Task to carry out: Every line from the one with "- 자전거: 바닷가로 길이 잘 되어 있음, 전동 자전거 대여 가능" through the end of the material should be written out character for character. Lines before it are excluded.

Supplied information:
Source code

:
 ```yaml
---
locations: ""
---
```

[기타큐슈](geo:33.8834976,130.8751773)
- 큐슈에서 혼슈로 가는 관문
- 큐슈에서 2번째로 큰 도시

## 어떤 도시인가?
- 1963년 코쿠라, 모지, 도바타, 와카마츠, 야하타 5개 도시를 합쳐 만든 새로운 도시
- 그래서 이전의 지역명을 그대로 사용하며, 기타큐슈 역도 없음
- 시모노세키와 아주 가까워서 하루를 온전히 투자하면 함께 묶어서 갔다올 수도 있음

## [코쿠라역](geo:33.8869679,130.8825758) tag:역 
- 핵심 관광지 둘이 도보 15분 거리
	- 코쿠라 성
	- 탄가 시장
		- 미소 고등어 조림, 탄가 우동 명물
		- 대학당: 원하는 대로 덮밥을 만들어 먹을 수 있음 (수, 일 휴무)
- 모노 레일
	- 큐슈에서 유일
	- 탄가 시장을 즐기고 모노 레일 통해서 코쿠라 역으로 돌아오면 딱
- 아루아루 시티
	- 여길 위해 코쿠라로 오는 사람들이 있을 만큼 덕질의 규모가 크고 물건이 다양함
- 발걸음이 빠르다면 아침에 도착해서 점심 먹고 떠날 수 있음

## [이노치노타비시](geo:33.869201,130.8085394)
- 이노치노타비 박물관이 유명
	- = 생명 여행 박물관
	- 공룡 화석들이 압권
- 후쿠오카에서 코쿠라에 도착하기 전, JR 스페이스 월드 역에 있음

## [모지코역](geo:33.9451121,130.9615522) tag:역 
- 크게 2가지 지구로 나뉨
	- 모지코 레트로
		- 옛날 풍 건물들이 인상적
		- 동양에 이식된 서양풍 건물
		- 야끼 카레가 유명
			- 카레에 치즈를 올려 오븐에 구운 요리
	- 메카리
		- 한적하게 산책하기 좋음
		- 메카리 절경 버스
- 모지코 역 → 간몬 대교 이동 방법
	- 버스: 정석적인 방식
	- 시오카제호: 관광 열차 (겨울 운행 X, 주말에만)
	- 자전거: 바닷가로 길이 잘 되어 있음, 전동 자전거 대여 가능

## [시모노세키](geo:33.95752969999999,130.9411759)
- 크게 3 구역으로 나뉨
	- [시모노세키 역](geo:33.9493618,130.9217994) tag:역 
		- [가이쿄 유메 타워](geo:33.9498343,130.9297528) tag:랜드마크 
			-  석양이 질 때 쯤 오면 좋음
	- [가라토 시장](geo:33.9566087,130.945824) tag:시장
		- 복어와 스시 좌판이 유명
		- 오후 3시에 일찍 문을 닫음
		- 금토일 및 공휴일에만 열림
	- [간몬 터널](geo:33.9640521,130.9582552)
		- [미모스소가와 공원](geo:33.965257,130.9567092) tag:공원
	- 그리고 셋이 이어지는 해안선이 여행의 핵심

Answer space:
	- 자전거: 바닷가로 길이 잘 되어 있음, 전동 자전거 대여 가능

## [시모노세키](geo:33.95752969999999,130.9411759)
- 크게 3 구역으로 나뉨
	- [시모노세키 역](geo:33.9493618,130.9217994) tag:역 
		- [가이쿄 유메 타워](geo:33.9498343,130.9297528) tag:랜드마크 
			-  석양이 질 때 쯤 오면 좋음
	- [가라토 시장](geo:33.9566087,130.945824) tag:시장
		- 복어와 스시 좌판이 유명
		- 오후 3시에 일찍 문을 닫음
		- 금토일 및 공휴일에만 열림
	- [간몬 터널](geo:33.9640521,130.9582552)
		- [미모스소가와 공원](geo:33.965257,130.9567092) tag:공원
	- 그리고 셋이 이어지는 해안선이 여행의 핵심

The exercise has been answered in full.